- YOUR TASK -
Quote word for word the lines below, beginning with the first and ending with the one that has "Sélectionnez le serveur". Drop the pictures.

- Pictures paired with source code -

__________________________________________________

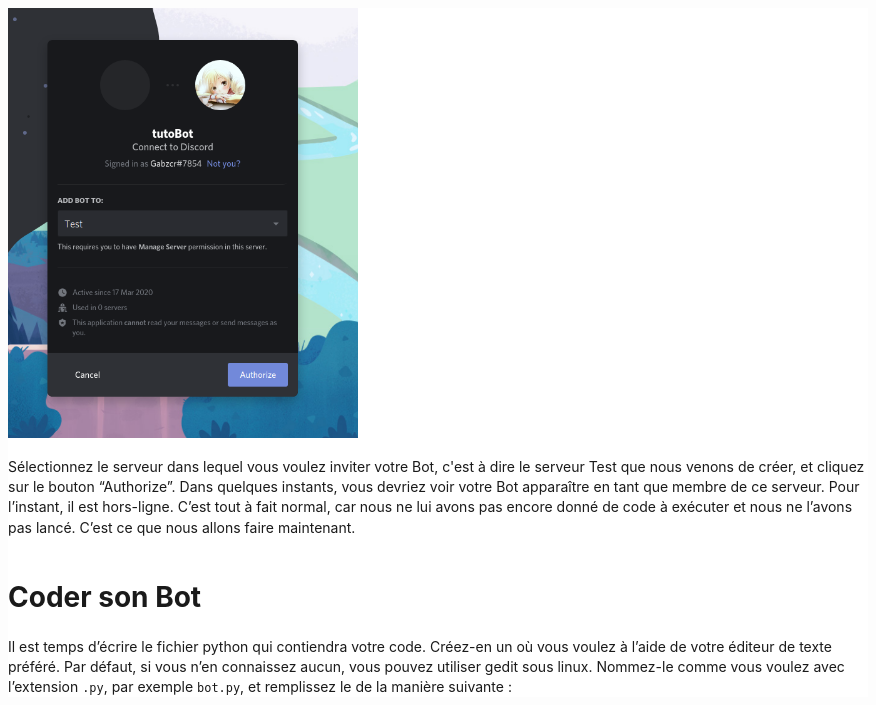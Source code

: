 <img src="ims/im3.png" alt="centered image" width="350"/>
</center>

Sélectionnez le serveur dans lequel vous voulez inviter votre Bot, c'est à dire le serveur Test que nous venons de créer, et cliquez sur le bouton
“Authorize”. Dans quelques instants, vous devriez voir votre Bot
apparaître en tant que membre de ce serveur. Pour l’instant,
il est hors-ligne. C’est tout à fait normal, car nous ne lui avons
pas encore donné de code à exécuter et nous ne l’avons pas lancé. C’est
ce que nous allons faire maintenant.

Coder son Bot
=============

Il est temps d’écrire le fichier python qui contiendra votre code.
Créez-en un où vous voulez à l’aide de votre éditeur de texte préféré.
Par défaut, si vous n’en connaissez aucun, vous pouvez utiliser gedit
sous linux. Nommez-le comme vous voulez avec l’extension `.py`, par
exemple `bot.py`, et remplissez le de la manière suivante :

__________________________________________________

- ANSWER SPACE -
Source code

: <img src="ims/im3.png" alt="centered image" width="350"/>
</center>

Sélectionnez le serveur dans lequel vous voulez inviter votre Bot, c'est à dire le serveur Test que nous venons de créer, et cliquez sur le bouton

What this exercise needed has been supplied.